Still, he emphasized, the new transportation fee is by no means a done
deal and will face some tough scrutiny from a council committed to not
increasing the cost of government.
"We will be considering that as one of several options," said Hutchinson.
"We will be looking at that very soberly and carefully."
In fact, Hutchinson noted that the council last fall deliberately deferred
consideration of the proposal by staff to fill that projected 2007 shortfall.
"We really need to think this through," he said.
If city council tells the staff to proceed, fees should be in place by
year's end, said Ron Phillips, executive director of transportation services.
While too premature to predict, Phillips said, any transportation maintenance
fee likely would be similar to the one considered in 1996 before the council
rejected the proposal in a split vote.

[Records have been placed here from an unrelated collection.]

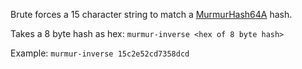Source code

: Brute forces a 15 character string to match a [MurmurHash64A](https://en.wikipedia.org/wiki/MurmurHash#MurmurHash2) hash.

Takes a 8 byte hash as hex:
`murmur-inverse <hex of 8 byte hash>`

Example:
`murmur-inverse 15c2e52cd7358dcd`
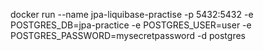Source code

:  docker run --name jpa-liquibase-practise -p 5432:5432 -e POSTGRES_DB=jpa-practice -e POSTGRES_USER=user -e POSTGRES_PASSWORD=mysecretpassword -d postgres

The fee structure typically takes
into account the amount of traffic generated by a particular property.
He said the proposal a decade ago called for collecting a $2 monthly fee
from homeowners with commensurately increasing fees for businesses, depending
on the demands they create on maintaining the road system.
That would be similar to the street maintenance utility fee imposed in
2001 by neighboring Loveland. That fee, dedicated strictly to street maintenance,
in 2005 generated about $1 million, according to public works director
Keith Reester. He said that covers nearly a third of the annual cost to
maintain streets in the Sweetheart City - just as it was intended to do.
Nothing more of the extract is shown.